Ciò che invece non hanno fatto nel centrodestra: piazza del Popolo giovedì sera, la stessa piazza scelta da Letta ieri, ha mostrato tutte le divisioni, non potenziali ma già in essere tra i tre leader, in politica estera, economica e della sicurezza. Persino sul sociale. Il problema della compattezza è solo rinviato. A meno di clamorose retromarcia una volta acquisita la responsabilità del comando. E del potere. Vedremo. La metà campo del centro- sinistra uscirà da queste urne con molte domande. Tutto, molto, dipenderà dai risultati definitivi e dai rapporti di forza che farà emergere. I più attenti analisti concordano nel dire che il Pd è al giro di boa, che “dovrà finalmente fare chiarezza” se diventare dopo quindici anni quella socialdemocrazia che era stata immaginata oppure dividersi in una parte sinistra e in una più riformatrice e progressista. Il problema non sono nè Renzi nè Calenda (nel caso, qualcuno proverà ancora una volta a dare la colpa all’ex segretario fiorentino) che in verità sono ciò che il Pd avrebbe dovuto essere se avesse imboccato in modo risoluto la “terza via” tracciata da Blair, Clinton e Schroeder.

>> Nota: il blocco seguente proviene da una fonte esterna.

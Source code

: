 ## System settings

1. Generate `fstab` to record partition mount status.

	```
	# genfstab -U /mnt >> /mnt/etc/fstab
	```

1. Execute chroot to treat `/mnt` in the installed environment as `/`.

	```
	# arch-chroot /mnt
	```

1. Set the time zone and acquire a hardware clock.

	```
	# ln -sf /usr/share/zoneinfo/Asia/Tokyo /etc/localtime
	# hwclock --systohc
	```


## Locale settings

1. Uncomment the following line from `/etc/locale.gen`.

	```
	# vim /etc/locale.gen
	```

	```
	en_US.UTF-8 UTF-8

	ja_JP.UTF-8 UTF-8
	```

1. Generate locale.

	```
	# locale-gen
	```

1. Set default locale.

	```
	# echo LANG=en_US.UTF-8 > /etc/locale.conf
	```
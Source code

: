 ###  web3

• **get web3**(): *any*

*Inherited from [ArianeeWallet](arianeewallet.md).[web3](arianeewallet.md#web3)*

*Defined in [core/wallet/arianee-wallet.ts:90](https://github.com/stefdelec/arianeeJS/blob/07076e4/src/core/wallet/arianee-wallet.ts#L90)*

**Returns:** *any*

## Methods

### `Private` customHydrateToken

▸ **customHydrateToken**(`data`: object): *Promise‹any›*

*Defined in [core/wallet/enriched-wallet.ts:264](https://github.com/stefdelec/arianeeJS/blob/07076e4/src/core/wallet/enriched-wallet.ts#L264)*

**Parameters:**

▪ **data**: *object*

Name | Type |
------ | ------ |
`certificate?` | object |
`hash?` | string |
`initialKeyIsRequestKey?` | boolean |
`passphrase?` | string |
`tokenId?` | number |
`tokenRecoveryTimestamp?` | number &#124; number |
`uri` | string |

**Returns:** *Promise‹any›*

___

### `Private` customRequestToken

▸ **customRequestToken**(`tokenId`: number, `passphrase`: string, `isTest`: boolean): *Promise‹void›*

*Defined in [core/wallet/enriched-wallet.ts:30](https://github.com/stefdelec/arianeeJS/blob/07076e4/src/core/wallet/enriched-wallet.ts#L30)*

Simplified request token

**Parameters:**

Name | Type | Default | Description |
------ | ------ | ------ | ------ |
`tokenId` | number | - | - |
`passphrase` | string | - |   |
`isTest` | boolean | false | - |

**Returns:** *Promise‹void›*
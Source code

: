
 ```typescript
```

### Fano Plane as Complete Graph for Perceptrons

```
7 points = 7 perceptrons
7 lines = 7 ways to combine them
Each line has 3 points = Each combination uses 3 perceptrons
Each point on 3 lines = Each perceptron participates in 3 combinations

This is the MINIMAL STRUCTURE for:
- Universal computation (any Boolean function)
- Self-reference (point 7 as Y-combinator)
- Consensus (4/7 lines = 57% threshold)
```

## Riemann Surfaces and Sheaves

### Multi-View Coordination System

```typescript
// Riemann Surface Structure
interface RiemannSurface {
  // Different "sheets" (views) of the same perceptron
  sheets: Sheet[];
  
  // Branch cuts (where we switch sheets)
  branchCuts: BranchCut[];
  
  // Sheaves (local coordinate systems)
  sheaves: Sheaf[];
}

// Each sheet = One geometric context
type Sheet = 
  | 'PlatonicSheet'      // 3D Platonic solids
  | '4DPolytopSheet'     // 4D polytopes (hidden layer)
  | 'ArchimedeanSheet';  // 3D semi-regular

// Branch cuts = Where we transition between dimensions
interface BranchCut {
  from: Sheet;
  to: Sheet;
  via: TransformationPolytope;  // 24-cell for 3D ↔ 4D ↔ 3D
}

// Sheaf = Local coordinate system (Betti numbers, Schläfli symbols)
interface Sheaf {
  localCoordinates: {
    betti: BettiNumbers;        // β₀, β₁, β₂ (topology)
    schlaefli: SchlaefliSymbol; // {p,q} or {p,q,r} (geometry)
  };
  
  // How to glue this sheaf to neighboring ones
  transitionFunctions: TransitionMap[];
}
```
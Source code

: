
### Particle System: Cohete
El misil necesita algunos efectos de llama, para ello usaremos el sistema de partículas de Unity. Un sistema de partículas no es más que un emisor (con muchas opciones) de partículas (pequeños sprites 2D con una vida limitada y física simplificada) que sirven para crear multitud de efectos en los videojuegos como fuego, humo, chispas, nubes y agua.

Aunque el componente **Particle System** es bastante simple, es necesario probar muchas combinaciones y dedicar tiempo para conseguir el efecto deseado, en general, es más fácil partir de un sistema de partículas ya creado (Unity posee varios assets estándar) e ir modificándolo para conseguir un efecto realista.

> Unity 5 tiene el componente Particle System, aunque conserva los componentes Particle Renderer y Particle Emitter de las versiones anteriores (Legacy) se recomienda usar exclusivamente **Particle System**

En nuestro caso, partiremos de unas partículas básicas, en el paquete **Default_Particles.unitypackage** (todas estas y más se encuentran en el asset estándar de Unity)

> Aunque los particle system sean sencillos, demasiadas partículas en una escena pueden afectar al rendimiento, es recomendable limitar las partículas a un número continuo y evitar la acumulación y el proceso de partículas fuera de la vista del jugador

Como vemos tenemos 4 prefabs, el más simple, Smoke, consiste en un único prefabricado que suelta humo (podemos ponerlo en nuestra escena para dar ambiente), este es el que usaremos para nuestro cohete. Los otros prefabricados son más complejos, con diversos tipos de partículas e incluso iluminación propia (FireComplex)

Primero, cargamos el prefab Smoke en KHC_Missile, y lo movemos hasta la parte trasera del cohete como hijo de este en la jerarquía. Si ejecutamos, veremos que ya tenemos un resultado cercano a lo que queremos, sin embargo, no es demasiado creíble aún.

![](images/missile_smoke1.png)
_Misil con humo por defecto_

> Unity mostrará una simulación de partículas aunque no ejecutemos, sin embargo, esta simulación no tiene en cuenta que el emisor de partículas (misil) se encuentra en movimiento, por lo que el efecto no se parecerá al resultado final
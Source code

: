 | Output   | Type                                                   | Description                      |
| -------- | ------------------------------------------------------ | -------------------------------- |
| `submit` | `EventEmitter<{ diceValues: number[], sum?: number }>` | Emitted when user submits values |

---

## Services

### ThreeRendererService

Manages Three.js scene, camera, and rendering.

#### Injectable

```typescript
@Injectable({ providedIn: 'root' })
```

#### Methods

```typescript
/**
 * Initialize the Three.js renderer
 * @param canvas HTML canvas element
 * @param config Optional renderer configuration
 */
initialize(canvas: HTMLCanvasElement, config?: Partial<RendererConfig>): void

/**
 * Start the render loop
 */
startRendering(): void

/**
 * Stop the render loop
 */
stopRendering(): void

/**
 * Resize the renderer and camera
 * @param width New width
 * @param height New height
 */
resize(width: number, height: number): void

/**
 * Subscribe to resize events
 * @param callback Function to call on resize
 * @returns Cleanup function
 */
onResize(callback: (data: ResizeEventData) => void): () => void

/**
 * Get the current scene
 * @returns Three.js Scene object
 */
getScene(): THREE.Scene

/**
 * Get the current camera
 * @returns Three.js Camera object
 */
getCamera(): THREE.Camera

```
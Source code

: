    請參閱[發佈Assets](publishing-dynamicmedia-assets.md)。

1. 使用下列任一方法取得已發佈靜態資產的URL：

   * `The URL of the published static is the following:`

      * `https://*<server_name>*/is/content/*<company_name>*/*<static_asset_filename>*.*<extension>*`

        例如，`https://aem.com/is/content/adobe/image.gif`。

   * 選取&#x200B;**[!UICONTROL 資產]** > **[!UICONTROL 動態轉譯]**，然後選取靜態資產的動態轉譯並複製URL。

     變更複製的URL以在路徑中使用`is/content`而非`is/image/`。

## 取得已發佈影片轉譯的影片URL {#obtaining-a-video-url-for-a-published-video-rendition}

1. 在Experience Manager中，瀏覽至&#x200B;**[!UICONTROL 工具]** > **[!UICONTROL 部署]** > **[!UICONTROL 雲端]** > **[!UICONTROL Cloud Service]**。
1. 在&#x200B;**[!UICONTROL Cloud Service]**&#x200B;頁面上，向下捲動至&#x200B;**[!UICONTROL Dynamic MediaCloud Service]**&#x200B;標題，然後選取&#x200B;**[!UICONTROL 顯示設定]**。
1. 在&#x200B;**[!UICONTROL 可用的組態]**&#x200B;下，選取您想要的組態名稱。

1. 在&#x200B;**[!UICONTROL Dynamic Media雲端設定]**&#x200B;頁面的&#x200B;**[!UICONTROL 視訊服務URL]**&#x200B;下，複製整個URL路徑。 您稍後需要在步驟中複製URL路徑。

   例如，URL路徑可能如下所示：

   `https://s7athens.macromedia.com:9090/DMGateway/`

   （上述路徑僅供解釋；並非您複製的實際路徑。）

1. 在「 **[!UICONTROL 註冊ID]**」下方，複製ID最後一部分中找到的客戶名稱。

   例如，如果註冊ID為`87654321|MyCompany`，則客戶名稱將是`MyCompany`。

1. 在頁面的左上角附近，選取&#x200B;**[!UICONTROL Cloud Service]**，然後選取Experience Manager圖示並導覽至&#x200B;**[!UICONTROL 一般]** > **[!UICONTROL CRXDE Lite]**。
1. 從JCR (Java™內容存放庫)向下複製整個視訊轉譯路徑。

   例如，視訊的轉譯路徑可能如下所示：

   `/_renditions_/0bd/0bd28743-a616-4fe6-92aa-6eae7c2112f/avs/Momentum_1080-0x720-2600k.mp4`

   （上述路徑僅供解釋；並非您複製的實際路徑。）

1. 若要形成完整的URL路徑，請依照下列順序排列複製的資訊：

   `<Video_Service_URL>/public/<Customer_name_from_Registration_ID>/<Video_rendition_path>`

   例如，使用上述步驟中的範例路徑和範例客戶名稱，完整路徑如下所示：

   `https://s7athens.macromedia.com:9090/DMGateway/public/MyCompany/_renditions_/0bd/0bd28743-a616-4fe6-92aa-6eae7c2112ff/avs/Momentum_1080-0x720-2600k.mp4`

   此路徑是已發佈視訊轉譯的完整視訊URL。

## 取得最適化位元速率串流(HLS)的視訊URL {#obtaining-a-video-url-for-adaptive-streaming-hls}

Il problema sono i 5 Stelle e questo assai poco credibile richiamo della foresta “dei più deboli e dei più poveri” con cui si è travestito Giuseppe Conte, novello Che Guevara con pochette, trucco e piega, nella sua ultima performance trasformista. “La sinistra sono io” ha detto. E però Melenchon l’ha rinnegato. Invece Trump si è informato su come stesse performando la campagna di “my friend Giuseppi”. Le urne potrebbe consegnare per la prima volta un reale concorrente a sinistra del Pd. Non importa se qualunquista, assistenzialista e inaffidabile. La soglia di galleggiamento per questo Pd e il segretario Letta è fissata al 20%: stare sotto vuol dire aprire veramente e forse per la prima volta il congresso del Partito Democratico. Oppure andare oltre. Lasciare la “ditta” alla “ditta” che in fondo sono già tornati uno nel corpo dell’altro e tornare al vecchio progetto: la risorsa Conte, “o Conte o morte”. Oppure andare oltre e guardare a Renew Europe, a Renzi, a Calenda, all’Europa.